Kiki Capps, the children’s ministry director at Searcy First, said it was important to let the community know they care and to make them aware of the opportunities they offer, from a feeding ministry to a discretionary fund to help those struggling with paying their bills.
“We want them to know that we’re here, that we love them,” Capps said. “They don’t have to join our church, but we offer so much. … We just want people to know what we have available for our community. And I think we don’t do everything right. But I think our outreach is a strong thing that we do here at Searcy First. So we just want to make people aware of that.”
Other local churches that planned fall festivals Oct. 30 included West Side Church of Christ and Cloverdale Church of Christ. West Side’s festival featured a potluck, devotional and carnival, while Cloverdale celebrated with a trunk-or-treat, devotional and chili cook-off.
First Baptist Church celebrated their annual trunk-or-treat Oct. 31 from 5:30-7:30 p.m., offering hot dogs, chips and drinks in addition to candy. First Baptist member Megan Churchwell said they were able to reach more of the community because of their proximity to downtown Searcy’s “Trick-or-Treat on the Square,” which occurred the same night.
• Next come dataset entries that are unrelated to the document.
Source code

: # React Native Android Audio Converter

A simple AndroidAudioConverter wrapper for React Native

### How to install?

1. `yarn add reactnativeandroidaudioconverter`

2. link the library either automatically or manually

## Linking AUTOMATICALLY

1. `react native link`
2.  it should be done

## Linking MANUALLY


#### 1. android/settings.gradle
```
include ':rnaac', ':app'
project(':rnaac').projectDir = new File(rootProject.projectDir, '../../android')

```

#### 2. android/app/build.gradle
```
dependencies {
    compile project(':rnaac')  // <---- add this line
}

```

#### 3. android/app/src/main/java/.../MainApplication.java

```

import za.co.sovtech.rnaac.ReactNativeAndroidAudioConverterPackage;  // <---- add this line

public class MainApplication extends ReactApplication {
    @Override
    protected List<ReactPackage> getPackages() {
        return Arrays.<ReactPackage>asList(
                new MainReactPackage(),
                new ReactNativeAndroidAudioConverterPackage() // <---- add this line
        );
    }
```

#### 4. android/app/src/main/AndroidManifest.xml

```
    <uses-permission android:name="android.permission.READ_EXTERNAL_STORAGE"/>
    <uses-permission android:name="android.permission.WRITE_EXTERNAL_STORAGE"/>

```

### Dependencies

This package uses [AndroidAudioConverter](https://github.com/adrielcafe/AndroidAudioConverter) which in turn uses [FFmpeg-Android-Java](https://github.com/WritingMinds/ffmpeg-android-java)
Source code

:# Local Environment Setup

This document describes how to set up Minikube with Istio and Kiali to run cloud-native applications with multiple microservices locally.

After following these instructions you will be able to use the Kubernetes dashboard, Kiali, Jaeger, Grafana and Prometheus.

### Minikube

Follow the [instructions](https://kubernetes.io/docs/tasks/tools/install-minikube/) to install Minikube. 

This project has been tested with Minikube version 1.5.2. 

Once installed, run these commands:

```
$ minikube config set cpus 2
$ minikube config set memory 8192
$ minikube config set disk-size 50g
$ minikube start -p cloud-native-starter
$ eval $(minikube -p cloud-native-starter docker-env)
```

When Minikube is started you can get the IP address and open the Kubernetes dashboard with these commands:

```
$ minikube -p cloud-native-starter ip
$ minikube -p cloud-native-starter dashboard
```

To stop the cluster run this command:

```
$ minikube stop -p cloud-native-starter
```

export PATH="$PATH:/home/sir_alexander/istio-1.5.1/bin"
“I know it’s just candy, but we just want to reach kids and reach families and love on them, and this is our way to do that,” Churchwell said. “It gives us a chance to interact with some … that we would never normally get to interact with, just because it’s such a community event that they come out for.”
Churchwell said the trunk-or-treat fell during First Baptist’s outreach week, part of an outline they have been using for their events that they refer to as FLOW, which stands for fellowship, leadership, outreach and worship.
“It’s just kind of really neat how it’s all falling together,” Churchwell said. “It’s all of us trying to be a New Testament church.”
If you missed these fall festivals, you can still attend one this Sunday, Nov. 6, at New Life Church Searcy from 5-7 p.m. The event will include free food, fun and games. The night will conclude with worship around a fire.